▼

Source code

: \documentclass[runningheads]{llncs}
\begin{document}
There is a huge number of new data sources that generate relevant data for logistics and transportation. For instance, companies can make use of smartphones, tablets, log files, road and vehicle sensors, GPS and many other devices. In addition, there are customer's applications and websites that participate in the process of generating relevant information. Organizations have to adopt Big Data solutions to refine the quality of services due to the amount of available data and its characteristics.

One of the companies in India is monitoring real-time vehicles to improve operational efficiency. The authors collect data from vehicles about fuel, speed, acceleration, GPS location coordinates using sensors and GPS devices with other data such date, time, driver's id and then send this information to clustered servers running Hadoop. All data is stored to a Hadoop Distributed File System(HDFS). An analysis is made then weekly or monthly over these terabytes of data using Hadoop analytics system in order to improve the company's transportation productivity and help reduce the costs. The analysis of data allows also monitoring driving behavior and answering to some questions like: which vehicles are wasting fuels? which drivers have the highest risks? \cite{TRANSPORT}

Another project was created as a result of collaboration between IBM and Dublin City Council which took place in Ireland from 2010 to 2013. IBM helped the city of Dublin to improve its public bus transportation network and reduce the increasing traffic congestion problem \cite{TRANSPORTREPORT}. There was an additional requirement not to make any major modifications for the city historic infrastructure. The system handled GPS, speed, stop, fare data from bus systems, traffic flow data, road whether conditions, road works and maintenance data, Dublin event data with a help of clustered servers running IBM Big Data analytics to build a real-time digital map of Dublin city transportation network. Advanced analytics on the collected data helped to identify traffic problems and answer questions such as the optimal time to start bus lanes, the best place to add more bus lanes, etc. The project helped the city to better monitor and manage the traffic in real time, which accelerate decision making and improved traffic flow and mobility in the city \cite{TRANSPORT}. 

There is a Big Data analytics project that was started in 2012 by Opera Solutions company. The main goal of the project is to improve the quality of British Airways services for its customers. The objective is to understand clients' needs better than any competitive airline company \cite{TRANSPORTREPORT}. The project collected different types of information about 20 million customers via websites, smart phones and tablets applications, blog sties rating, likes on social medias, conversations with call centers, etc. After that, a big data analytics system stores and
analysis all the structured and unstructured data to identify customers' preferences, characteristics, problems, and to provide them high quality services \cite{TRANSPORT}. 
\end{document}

▲

Go through the data above and copy each line that holds the word "websites".

There is a huge number of new data sources that generate relevant data for logistics and transportation. For instance, companies can make use of smartphones, tablets, log files, road and vehicle sensors, GPS and many other devices. In addition, there are customer's applications and websites that participate in the process of generating relevant information. Organizations have to adopt Big Data solutions to refine the quality of services due to the amount of available data and its characteristics.
There is a Big Data analytics project that was started in 2012 by Opera Solutions company. The main goal of the project is to improve the quality of British Airways services for its customers. The objective is to understand clients' needs better than any competitive airline company \cite{TRANSPORTREPORT}. The project collected different types of information about 20 million customers via websites, smart phones and tablets applications, blog sties rating, likes on social medias, conversations with call centers, etc. After that, a big data analytics system stores and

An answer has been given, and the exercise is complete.